To this request, particularly gratifying to its recipient, permission was immediately granted, and the volume appeared with the following Dedication:—
“To the Rev. William Harness, whose old hereditary friendship has been the pride and pleasure of her happiest hours, her consolation in the sorrows, and her support in the difficulties of life, this little volume is most respectfully and affectionately inscribed by the Author.”
We, who have so far followed Miss Mitford’s life, know how just a tribute was this dedication, and at the same time we may be able, imperfectly perhaps, to understand how true was her reference to the sorrows and difficulties with which she had been forced to contend. By this time, under ordinary circumstances, she might have hoped that her pecuniary difficulties were wellnigh overcome; but this was not to be, and in this year (1837) the liabilities of the Mitford household were so overwhelming and the wherewithal to meet them so slight that Miss Mitford was reduced to the lowest depths of despair.
A view in Swallowfield Park, one of Miss Mitford’s favourite scenes.
Taking counsel with William Harness, she wrote a touching appeal, in May, to Lord Melbourne, begging the grant of a State Pension. It was a piteous appeal, and concluded thus:—“My life has been one of struggle and of labour, almost as much withdrawn from the literary as from the fashionable world; but I am emboldened to take this step by the sight of my father’s white hairs, and the certainty that such another winter as the last would take from me all power of literary exertion, and send those white hairs in sorrow to the grave.”
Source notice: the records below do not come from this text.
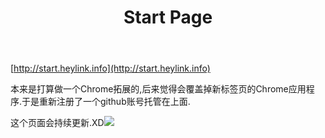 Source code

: ﻿---
layout: post
title: 'Start Page'
permalink: /2011/12/24/Start-page/

---

[http://start.heylink.info](http://start.heylink.info)

本来是打算做一个Chrome拓展的,后来觉得会覆盖掉新标签页的Chrome应用程序.于是重新注册了一个github账号托管在上面.

这个页面会持续更新.XD<img src="http://i.imgur.com/wFRsz.jpg"> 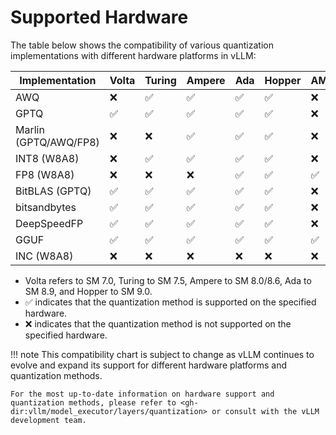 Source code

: # Supported Hardware

The table below shows the compatibility of various quantization implementations with different hardware platforms in vLLM:

<style>
th {
  white-space: nowrap;
  min-width: 0 !important;
}
</style>

| Implementation        | Volta   | Turing   | Ampere   | Ada   | Hopper   | AMD GPU   | Intel GPU   | Intel Gaudi | x86 CPU   | AWS Neuron   | Google TPU   |
|-----------------------|---------|----------|----------|-------|----------|-----------|-------------|-------------|-----------|--------------|--------------|
| AWQ                   | ❌      | ✅︎       | ✅︎       | ✅︎    | ✅︎       | ❌         | ✅︎          | ❌         | ✅︎        | ❌          | ❌           |
| GPTQ                  | ✅︎      | ✅︎       | ✅︎       | ✅︎    | ✅︎       | ❌         | ✅︎          | ❌         | ✅︎        | ❌          | ❌           |
| Marlin (GPTQ/AWQ/FP8) | ❌      | ❌       | ✅︎       | ✅︎    | ✅︎       | ❌         | ❌          | ❌         | ❌        | ❌          | ❌           |
| INT8 (W8A8)           | ❌      | ✅︎       | ✅︎       | ✅︎    | ✅︎       | ❌         | ❌          | ❌         | ✅︎        | ✅︎          | ✅︎           |
| FP8 (W8A8)            | ❌      | ❌       | ❌       | ✅︎    | ✅︎       | ✅︎         | ❌          | ❌         | ❌        | ✅︎          | ❌           |
| BitBLAS (GPTQ)        | ✅︎      | ✅︎       | ✅︎       | ✅︎    | ✅︎       | ❌         | ❌          | ❌         | ❌        | ❌          | ❌           |
| bitsandbytes          | ✅︎      | ✅︎       | ✅︎       | ✅︎    | ✅︎       | ❌         | ❌          | ❌         | ❌        | ❌          | ❌           |
| DeepSpeedFP           | ✅︎      | ✅︎       | ✅︎       | ✅︎    | ✅︎       | ❌         | ❌          | ❌         | ❌        | ❌          | ❌           |
| GGUF                  | ✅︎      | ✅︎       | ✅︎       | ✅︎    | ✅︎       | ✅︎         | ❌          | ❌         | ❌        | ❌          | ❌           |
| INC (W8A8)            | ❌      | ❌       | ❌       | ❌    | ❌       | ❌         | ❌          | ✅︎         | ❌        | ❌          | ❌           |

- Volta refers to SM 7.0, Turing to SM 7.5, Ampere to SM 8.0/8.6, Ada to SM 8.9, and Hopper to SM 9.0.
- ✅︎ indicates that the quantization method is supported on the specified hardware.
- ❌ indicates that the quantization method is not supported on the specified hardware.

!!! note
    This compatibility chart is subject to change as vLLM continues to evolve and expand its support for different hardware platforms and quantization methods.

    For the most up-to-date information on hardware support and quantization methods, please refer to <gh-dir:vllm/model_executor/layers/quantization> or consult with the vLLM development team.
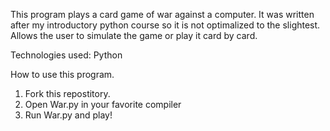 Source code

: This program plays a card game of war against a computer. It was written after my introductory python course so it is not optimalized to the slightest. 
Allows the user to simulate the game or play it card by card.

Technologies used:
Python

How to use this program. 
1. Fork this repostitory.
2. Open War.py in your favorite compiler
3. Run War.py and play!
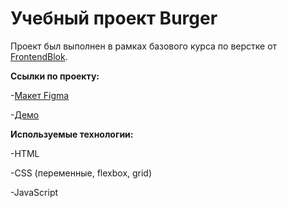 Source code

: # Учебный проект Burger
Проект был выполнен в рамках базового курса по верстке от [FrontendBlok](https://frontendblok.com/).

**Ссылки по проекту:**

-[Макет Figma](https://www.figma.com/proto/E1TQnFbF5urLM8f4Sxxi99/Burgers-Menu-Responsive-(Copy)?node-id=0-1&t=WnMrSPFkdjsQh1B5-1)

-[Демо](https://the-vis10n.github.io/FrontendBlok-Module01-Burger/)

**Используемые технологии:**

-HTML

-CSS (переменные, flexbox, grid)

-JavaScript
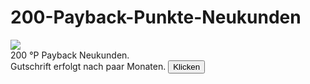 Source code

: # 200-Payback-Punkte-Neukunden
<img src="https://v-i-t-t-i.de/wp-content/uploads/2016/08/payback-logo-mann.jpg">
<br>200 °P Payback Neukunden.<br>
Gutschrift erfolgt nach paar Monaten.
<button type="submit" formaction="https://de.w3docs.com">Klicken</button>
Letters on the subject were also despatched to the Duke of Devonshire, to Miss Fox and to Lady Dacre in the hope that they would throw the weight of their influence into the petition. “Is all this right?” she asked William Harness. “It may not succeed, but it can do no harm. If it do succeed, I shall owe all to you, who have spirited me up to the exertion. No woman’s constitution can stand the wear and tear of all this anxiety. It killed poor Mrs. Hemans, and will, if not averted, kill me.”
The most strenuous efforts were made by highly-placed friends to influence Lord Melbourne in the petitioner’s favour, among them being those already mentioned, Lord and Lady Radnor, Lord Palmerston, “and many others whom I have never seen, whose talents and character, as well as their rank and station, render their notice and approbation a distinction as well as an advantage.” All this resulted in the granting of the Pension, notice of which was conveyed to the anxious one within a fortnight of the original petition. In addition to this Miss Mitford received private assurances that the sum granted—£100 per annum—was intended merely as an instalment, and that it was hoped to settle it at £300 before long—a forlorn hope, as it happened!